第3話
B35番エンマは、先程、書籍を取り出した時と同様に、虚空から金色の天秤を取り出した。
片方の皿が白く、もう片方が黒い。
白い皿が善行を、黒い皿が悪行を、それぞれ乗せて傾くことは、容易に想像出来た。
エンマは「斉藤裕一」と記された書籍を天秤に掲げる。
勢いをつけて、深く、白い皿が沈む。
「まさか、これほど」
感心を含んだ声。エンマは物珍しげに俺の方を見やる。
「バカがつくほど正直なのですね」
壊滅的に褒めるのが下手だ。
「どうします?」
換金か。持ち越しか。という話らしい。
「一つ、聞きたい」
エンマは、静かに俺の質問を目で促す。
「換金するに当たって、起こる、「喜ばしい事」その内容を、指定できるか」
深く、頷くエンマ。
「度合いによります。天秤の傾きが僅かであれば、指定するまでもなく、まぁ、道端で小銭を拾うくらいの事が起きるだけ。傾きが大きければ大きいほど、様々な事を指定し易い。貴方ほどになれば、中程度の奇跡を起こす事も」
なら決まってる。このシステムの話をされてから、ずっと考えていた。
「さっき俺が跳ねた女性を助けてくれ」
エンマは訝しげに俺を見てから、忙しく、虚空に指で軌道を描いた。難しい計算をしてるらしい。
指揮者のような動きで、ひとしきり指を走らすと。
「足りません」
ポツリと。残念ですが、と続けた。
斉藤裕一の、この十年間の正しさは素晴らしく評価された。それこそ、他に類を見ないほどに。
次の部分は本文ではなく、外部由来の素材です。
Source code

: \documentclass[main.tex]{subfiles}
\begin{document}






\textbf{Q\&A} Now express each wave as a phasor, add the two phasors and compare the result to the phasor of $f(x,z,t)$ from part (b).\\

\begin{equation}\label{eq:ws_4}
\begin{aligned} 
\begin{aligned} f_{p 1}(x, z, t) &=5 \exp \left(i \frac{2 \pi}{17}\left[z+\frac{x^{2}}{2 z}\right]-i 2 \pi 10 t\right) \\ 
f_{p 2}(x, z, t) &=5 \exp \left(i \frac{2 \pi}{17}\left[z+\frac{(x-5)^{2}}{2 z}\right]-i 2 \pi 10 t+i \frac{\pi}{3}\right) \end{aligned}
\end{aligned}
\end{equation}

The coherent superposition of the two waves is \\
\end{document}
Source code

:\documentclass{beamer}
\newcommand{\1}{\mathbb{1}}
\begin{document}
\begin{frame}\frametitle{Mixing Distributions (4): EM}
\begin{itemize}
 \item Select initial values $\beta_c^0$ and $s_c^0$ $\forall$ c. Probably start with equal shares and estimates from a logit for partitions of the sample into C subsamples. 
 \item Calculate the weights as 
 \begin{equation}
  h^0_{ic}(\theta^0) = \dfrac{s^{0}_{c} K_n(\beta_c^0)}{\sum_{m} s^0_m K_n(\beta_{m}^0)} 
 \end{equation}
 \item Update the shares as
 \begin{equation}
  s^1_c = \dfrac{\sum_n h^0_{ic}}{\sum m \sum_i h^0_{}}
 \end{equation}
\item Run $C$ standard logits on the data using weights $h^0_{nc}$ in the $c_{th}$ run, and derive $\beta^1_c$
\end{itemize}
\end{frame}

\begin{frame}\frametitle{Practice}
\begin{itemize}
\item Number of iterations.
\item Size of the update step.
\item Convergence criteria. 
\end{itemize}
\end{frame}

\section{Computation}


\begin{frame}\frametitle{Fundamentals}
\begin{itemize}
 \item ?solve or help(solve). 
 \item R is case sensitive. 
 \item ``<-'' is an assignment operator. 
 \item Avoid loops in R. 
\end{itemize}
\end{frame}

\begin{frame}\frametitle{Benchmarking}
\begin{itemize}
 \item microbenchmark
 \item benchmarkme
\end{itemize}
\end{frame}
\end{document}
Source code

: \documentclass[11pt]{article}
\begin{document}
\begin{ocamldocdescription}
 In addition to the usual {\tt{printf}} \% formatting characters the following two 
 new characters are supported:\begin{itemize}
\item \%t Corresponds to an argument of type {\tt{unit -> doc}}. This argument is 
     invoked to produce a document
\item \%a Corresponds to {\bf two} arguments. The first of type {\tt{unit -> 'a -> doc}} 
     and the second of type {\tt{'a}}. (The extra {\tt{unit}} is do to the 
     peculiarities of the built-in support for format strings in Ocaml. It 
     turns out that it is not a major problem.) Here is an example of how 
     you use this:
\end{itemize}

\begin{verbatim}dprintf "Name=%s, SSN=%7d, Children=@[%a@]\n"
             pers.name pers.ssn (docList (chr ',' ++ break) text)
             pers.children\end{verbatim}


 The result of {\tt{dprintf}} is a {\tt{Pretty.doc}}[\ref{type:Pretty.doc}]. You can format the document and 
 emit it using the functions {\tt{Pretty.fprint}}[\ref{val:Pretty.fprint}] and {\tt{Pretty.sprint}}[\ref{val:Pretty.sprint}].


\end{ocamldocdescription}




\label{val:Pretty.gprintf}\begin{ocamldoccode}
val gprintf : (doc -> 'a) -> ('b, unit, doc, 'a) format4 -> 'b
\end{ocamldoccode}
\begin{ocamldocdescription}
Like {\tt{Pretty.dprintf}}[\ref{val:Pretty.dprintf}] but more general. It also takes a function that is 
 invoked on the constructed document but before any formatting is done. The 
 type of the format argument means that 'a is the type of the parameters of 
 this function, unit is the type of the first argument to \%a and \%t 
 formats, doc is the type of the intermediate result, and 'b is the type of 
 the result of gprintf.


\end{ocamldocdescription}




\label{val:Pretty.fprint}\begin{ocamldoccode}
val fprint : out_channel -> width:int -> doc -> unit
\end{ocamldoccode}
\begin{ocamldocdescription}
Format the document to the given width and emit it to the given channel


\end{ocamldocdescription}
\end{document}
それでも、瀕死の女性を助けるには、僅かに足りないと言う。
言い換えれば、俺が跳ねた女性は、他に類を見ないほどの正しさを持ってしても、救えない。極めて危機的な状況にあるらしい。
頭を抱えた。ふと、疑念が湧く。
「俺は、それほどまでの危害を、人に与えたのに」
何故、天秤は白い皿を沈めたのだろうか。
「人間の社会的ルールは適応されません」
エンマは俺の疑念を見透かしてるかのようだ。
「貴方は確かに、女性を跳ねました。しかし、それは、彼女が酒に酔い、物陰から飛び出してきたから。貴方は自分が大怪我を負う覚悟で避けようとした。それでも避けられなかった。ただの事故です」
ただの、事故、だと。人が死ぬんだぞ。
俺のせいで。
「こんなのはどうでしょう」
エンマはお喋りを止めようとしない。
「貴方は、正しさを換金して」
とんでもない事を言い放った。
「事故を正当化するのです」
俺が憤慨して、言葉が出ないのを良い事に、エンマはベラベラとまくし立てる。
「都合の良い証言をしてくれる、都合の良い証人を用意して」
ベラベラと、ベラベラと。
「遺族からは、逆に謝罪してもらいましょう。示談金もなし。法的なお咎めもなし」
虚空に指揮を描く。
「うん。良い!これなら充分です!元々、貴方に非などないのですから、こんな事は容易い!酔っ払いを跳ねてしまった事など、大した問題では」
ありません。と言いかけたエンマに、気づけば掴み掛かっていた。
「いいかげんにしろ!」
出来るか。そんな事。
罪もない、一人の人間が、俺のせいで、もうすぐ死んでしまうというのに。
「ふざけんなよ!」
きっと良い事が起こるんだろ。
嘘だったのかよ。助けてくれよ。
おばあちゃん。
その時、今まで、俺たちの話し声以外に音という概念が存在しなかった天界の端に、小鳥のさえずりのような、極めて間抜けな高音が響いた。
エンマは不機嫌を隠そうともせずに指を鳴らすと
「なんですG6番!査定の途中に通信など!貴方はいつまで経ってもそうやって新人気分で!」
叫ぶように言い、もっと叫んでやろうと大きく息を吸うが、どこからか響く、向こうの混乱した声に遮られる。
『先程、最終査定が始まった、斉藤かなえが暴れてるんです!手に負えません!指示を下さい!』
今にも泣きそうな声だ。見知らぬG6番とやらの悲痛な叫び。それよりも
「斉藤かなえ」祖母の名だ。
やはり、本当に危篤だったのだ。ついさっき、死んだんだ。
死に目に会えなかった事を、嘆く暇などなかった。
何故なら、目の前のB35番エンマが指で虚空に素早く、大きな四角を描き、モニターを出現させると、そこに祖母が映し出されたからだ。